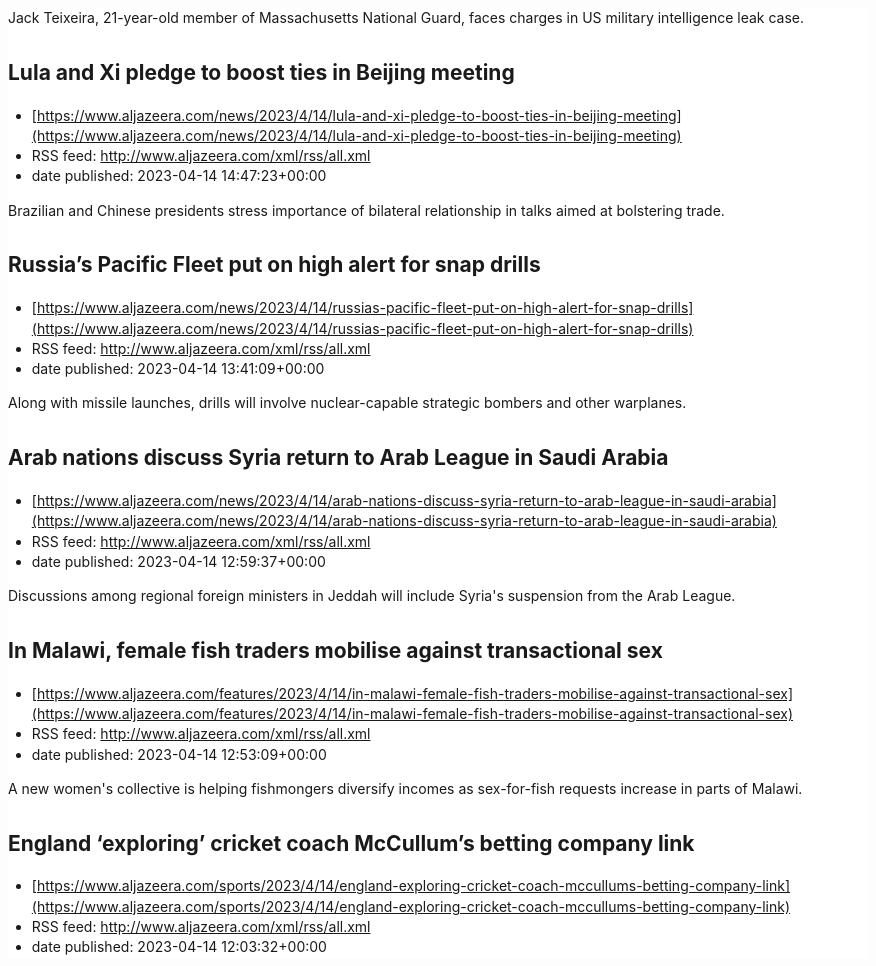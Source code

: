 Jack Teixeira, 21-year-old member of Massachusetts National Guard, faces charges in US military intelligence leak case.

## Lula and Xi pledge to boost ties in Beijing meeting
 - [https://www.aljazeera.com/news/2023/4/14/lula-and-xi-pledge-to-boost-ties-in-beijing-meeting](https://www.aljazeera.com/news/2023/4/14/lula-and-xi-pledge-to-boost-ties-in-beijing-meeting)
 - RSS feed: http://www.aljazeera.com/xml/rss/all.xml
 - date published: 2023-04-14 14:47:23+00:00

Brazilian and Chinese presidents stress importance of bilateral relationship in talks aimed at bolstering trade.

## Russia’s Pacific Fleet put on high alert for snap drills
 - [https://www.aljazeera.com/news/2023/4/14/russias-pacific-fleet-put-on-high-alert-for-snap-drills](https://www.aljazeera.com/news/2023/4/14/russias-pacific-fleet-put-on-high-alert-for-snap-drills)
 - RSS feed: http://www.aljazeera.com/xml/rss/all.xml
 - date published: 2023-04-14 13:41:09+00:00

Along with missile launches, drills will involve nuclear-capable strategic bombers and other warplanes.

## Arab nations discuss Syria return to Arab League in Saudi Arabia
 - [https://www.aljazeera.com/news/2023/4/14/arab-nations-discuss-syria-return-to-arab-league-in-saudi-arabia](https://www.aljazeera.com/news/2023/4/14/arab-nations-discuss-syria-return-to-arab-league-in-saudi-arabia)
 - RSS feed: http://www.aljazeera.com/xml/rss/all.xml
 - date published: 2023-04-14 12:59:37+00:00

Discussions among regional foreign ministers in Jeddah will include Syria&#039;s suspension from the Arab League.

## In Malawi, female fish traders mobilise against transactional sex
 - [https://www.aljazeera.com/features/2023/4/14/in-malawi-female-fish-traders-mobilise-against-transactional-sex](https://www.aljazeera.com/features/2023/4/14/in-malawi-female-fish-traders-mobilise-against-transactional-sex)
 - RSS feed: http://www.aljazeera.com/xml/rss/all.xml
 - date published: 2023-04-14 12:53:09+00:00

A new women&#039;s collective is helping fishmongers diversify incomes as sex-for-fish requests increase in parts of Malawi.

## England ‘exploring’ cricket coach McCullum’s betting company link
 - [https://www.aljazeera.com/sports/2023/4/14/england-exploring-cricket-coach-mccullums-betting-company-link](https://www.aljazeera.com/sports/2023/4/14/england-exploring-cricket-coach-mccullums-betting-company-link)
 - RSS feed: http://www.aljazeera.com/xml/rss/all.xml
 - date published: 2023-04-14 12:03:32+00:00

Task instructions: The answer must be an exact copy of the records, with no images in it.

Written response:
Source code

: Jack Teixeira, 21-year-old member of Massachusetts National Guard, faces charges in US military intelligence leak case.

## Lula and Xi pledge to boost ties in Beijing meeting
 - [https://www.aljazeera.com/news/2023/4/14/lula-and-xi-pledge-to-boost-ties-in-beijing-meeting](https://www.aljazeera.com/news/2023/4/14/lula-and-xi-pledge-to-boost-ties-in-beijing-meeting)
 - RSS feed: http://www.aljazeera.com/xml/rss/all.xml
 - date published: 2023-04-14 14:47:23+00:00

Brazilian and Chinese presidents stress importance of bilateral relationship in talks aimed at bolstering trade.

## Russia’s Pacific Fleet put on high alert for snap drills
 - [https://www.aljazeera.com/news/2023/4/14/russias-pacific-fleet-put-on-high-alert-for-snap-drills](https://www.aljazeera.com/news/2023/4/14/russias-pacific-fleet-put-on-high-alert-for-snap-drills)
 - RSS feed: http://www.aljazeera.com/xml/rss/all.xml
 - date published: 2023-04-14 13:41:09+00:00

Along with missile launches, drills will involve nuclear-capable strategic bombers and other warplanes.

## Arab nations discuss Syria return to Arab League in Saudi Arabia
 - [https://www.aljazeera.com/news/2023/4/14/arab-nations-discuss-syria-return-to-arab-league-in-saudi-arabia](https://www.aljazeera.com/news/2023/4/14/arab-nations-discuss-syria-return-to-arab-league-in-saudi-arabia)
 - RSS feed: http://www.aljazeera.com/xml/rss/all.xml
 - date published: 2023-04-14 12:59:37+00:00

Discussions among regional foreign ministers in Jeddah will include Syria&#039;s suspension from the Arab League.

## In Malawi, female fish traders mobilise against transactional sex
 - [https://www.aljazeera.com/features/2023/4/14/in-malawi-female-fish-traders-mobilise-against-transactional-sex](https://www.aljazeera.com/features/2023/4/14/in-malawi-female-fish-traders-mobilise-against-transactional-sex)
 - RSS feed: http://www.aljazeera.com/xml/rss/all.xml
 - date published: 2023-04-14 12:53:09+00:00

A new women&#039;s collective is helping fishmongers diversify incomes as sex-for-fish requests increase in parts of Malawi.

## England ‘exploring’ cricket coach McCullum’s betting company link
 - [https://www.aljazeera.com/sports/2023/4/14/england-exploring-cricket-coach-mccullums-betting-company-link](https://www.aljazeera.com/sports/2023/4/14/england-exploring-cricket-coach-mccullums-betting-company-link)
 - RSS feed: http://www.aljazeera.com/xml/rss/all.xml
 - date published: 2023-04-14 12:03:32+00:00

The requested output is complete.